Thursday, August 26, 2010

Sorry am late but I have an excuse!

Am STILL at the Edinburgh Fringe…its seems like ten weeks instead of four let me tell you. I have bonded with the white Scottie Dog called Hector who lives in our cobbled stoned mews area, he has a floppy ear and wee black button eyes and chases squirrels and loves cuddles. I am addicted to the dishwasher in the three floored mews we are staying in and I adore the juicer.

The shows have been awesome, I have bitched and whined about the McEwan Hall which seats over 1,000 folk sucking in all the punters but the basic truth is, people just want to go see people they have seen on the telly…I am not on the telly, so ergo people have no real interest in me, except the people who are fans of my comedy.

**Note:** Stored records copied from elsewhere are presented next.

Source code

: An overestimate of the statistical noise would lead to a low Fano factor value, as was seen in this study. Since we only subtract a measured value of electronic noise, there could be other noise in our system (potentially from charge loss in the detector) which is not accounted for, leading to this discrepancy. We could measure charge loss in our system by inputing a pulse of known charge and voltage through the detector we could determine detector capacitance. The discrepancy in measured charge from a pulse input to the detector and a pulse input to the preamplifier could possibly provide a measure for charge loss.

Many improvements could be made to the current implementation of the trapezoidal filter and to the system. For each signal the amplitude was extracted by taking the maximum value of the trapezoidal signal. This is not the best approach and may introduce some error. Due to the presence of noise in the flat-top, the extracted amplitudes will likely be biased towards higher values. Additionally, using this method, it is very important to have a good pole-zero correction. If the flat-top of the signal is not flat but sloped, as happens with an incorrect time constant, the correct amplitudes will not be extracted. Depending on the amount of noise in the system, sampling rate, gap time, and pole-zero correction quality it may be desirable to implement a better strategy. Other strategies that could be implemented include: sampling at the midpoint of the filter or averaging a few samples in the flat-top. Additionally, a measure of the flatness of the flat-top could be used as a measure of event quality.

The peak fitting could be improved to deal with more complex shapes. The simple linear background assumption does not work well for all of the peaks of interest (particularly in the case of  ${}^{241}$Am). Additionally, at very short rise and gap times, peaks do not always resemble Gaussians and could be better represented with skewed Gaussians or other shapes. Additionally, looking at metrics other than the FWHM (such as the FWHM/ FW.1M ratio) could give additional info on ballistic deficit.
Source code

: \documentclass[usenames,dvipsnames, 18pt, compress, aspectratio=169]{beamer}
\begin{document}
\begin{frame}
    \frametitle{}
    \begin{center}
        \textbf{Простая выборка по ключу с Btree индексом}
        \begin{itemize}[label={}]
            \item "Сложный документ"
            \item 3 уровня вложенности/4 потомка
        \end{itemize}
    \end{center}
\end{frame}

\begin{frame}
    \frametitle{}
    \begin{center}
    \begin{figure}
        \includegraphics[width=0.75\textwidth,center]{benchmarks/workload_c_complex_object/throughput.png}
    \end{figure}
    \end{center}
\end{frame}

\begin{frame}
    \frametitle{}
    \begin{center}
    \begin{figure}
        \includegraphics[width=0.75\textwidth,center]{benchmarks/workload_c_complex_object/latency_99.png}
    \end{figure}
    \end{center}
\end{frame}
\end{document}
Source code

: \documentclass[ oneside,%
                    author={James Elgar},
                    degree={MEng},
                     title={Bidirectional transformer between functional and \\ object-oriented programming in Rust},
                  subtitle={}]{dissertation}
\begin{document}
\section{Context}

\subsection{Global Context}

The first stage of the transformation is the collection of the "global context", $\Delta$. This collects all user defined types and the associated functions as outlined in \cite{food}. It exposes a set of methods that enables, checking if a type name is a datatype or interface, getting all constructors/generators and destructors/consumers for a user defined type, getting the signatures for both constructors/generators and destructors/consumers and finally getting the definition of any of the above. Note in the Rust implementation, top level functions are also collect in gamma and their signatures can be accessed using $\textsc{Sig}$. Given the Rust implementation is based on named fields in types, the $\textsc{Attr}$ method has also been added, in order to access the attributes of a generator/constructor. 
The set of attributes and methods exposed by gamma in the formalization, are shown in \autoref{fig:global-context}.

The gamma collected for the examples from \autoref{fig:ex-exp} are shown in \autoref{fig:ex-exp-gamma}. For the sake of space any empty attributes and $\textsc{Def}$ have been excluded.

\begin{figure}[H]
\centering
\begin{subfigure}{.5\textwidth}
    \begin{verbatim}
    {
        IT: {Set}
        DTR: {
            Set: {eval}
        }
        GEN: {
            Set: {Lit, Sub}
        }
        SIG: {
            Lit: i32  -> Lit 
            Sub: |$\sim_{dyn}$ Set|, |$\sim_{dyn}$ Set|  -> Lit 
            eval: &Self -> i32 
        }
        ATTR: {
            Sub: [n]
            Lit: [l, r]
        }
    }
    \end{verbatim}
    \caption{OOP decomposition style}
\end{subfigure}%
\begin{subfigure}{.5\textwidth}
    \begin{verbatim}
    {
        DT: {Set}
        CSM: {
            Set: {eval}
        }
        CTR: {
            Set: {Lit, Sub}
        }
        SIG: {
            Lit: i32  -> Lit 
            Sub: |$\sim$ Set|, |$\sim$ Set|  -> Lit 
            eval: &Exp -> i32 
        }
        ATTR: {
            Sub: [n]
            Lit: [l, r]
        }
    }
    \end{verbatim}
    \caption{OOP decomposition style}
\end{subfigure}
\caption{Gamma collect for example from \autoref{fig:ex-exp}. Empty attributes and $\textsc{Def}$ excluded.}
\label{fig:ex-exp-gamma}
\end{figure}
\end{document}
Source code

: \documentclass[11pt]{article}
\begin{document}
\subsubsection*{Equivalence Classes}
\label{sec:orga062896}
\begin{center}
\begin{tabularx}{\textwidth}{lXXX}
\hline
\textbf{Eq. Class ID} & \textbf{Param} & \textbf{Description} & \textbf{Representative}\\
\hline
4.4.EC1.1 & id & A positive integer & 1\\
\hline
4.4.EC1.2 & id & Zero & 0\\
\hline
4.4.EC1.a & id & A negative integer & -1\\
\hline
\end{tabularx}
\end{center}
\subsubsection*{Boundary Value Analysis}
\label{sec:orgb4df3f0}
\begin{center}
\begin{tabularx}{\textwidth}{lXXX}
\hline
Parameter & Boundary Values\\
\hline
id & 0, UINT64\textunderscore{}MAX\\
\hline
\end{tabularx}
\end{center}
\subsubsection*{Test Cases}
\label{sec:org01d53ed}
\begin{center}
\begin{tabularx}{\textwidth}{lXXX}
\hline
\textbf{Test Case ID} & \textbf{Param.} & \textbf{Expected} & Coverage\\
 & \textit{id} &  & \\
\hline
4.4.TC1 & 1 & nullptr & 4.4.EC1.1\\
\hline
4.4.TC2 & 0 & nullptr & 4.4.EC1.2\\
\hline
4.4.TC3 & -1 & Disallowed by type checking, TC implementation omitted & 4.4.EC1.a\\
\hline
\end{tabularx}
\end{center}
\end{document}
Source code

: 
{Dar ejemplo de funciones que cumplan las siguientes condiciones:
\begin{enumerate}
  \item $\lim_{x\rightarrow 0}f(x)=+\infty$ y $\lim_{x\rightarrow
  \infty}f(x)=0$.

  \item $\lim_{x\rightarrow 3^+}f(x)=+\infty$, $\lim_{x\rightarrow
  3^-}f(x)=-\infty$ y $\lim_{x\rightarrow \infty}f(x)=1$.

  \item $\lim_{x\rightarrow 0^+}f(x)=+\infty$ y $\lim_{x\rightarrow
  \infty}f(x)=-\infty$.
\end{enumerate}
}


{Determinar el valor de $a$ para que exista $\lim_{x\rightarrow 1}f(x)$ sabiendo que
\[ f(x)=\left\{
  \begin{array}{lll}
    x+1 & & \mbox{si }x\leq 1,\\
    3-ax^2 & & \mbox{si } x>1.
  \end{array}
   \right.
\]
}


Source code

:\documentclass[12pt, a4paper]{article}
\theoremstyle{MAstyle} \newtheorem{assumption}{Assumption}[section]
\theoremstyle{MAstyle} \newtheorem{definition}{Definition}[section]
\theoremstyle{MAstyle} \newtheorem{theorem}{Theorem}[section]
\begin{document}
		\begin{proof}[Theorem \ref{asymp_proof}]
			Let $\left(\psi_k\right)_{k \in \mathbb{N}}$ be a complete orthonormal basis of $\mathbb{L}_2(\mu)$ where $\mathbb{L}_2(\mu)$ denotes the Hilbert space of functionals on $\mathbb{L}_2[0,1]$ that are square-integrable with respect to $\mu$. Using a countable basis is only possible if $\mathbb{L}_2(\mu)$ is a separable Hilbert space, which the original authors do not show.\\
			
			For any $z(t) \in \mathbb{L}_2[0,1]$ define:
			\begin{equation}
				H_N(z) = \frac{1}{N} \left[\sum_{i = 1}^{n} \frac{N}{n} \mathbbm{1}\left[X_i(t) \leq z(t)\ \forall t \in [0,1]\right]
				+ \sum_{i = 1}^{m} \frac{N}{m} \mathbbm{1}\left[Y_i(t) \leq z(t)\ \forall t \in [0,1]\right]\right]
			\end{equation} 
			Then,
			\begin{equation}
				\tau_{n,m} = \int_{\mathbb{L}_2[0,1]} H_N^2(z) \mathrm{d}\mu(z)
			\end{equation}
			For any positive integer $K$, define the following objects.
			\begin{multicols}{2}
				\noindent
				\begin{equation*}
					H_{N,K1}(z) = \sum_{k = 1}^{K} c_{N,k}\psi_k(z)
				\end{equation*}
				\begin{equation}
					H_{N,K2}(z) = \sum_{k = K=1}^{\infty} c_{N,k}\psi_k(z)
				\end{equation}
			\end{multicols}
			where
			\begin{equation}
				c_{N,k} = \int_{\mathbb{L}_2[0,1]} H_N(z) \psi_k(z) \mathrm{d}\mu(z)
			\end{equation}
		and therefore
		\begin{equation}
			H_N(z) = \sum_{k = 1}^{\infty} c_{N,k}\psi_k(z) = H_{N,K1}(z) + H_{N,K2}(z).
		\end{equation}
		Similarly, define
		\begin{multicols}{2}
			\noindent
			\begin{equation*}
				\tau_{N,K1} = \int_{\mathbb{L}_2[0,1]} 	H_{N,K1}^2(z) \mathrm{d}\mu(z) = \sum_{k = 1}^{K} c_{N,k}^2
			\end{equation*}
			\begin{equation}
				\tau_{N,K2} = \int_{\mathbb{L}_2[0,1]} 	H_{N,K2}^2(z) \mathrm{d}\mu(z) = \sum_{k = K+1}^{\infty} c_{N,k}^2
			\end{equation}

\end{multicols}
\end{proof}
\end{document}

Though the numbers have been fabulous, I am aware that the glut of footfall has been avoiding the small shows, the interesting theatre and the fantastic musical shows. It kind of rings like a death knell for the fringe if the punters just want to go see people off the telly…that’s not a fringe that’s a TV comedy festival!

Ok, done moaning about that.

I am knackered just being here and it feels like some alternative life I am living, though getting to see loads of cracking comedy pals has been awesome, and making new pals is worthwhile.

Ashley is bored with me tweeting or reading in her company, she has gotten into an attention seeking vibe, much like when she was five years old. “Put that book down and talk to me Mum” she whinges…we have been together too long here in Edinburgh. She needs her own life back; she needs her room, her computer and her own pals.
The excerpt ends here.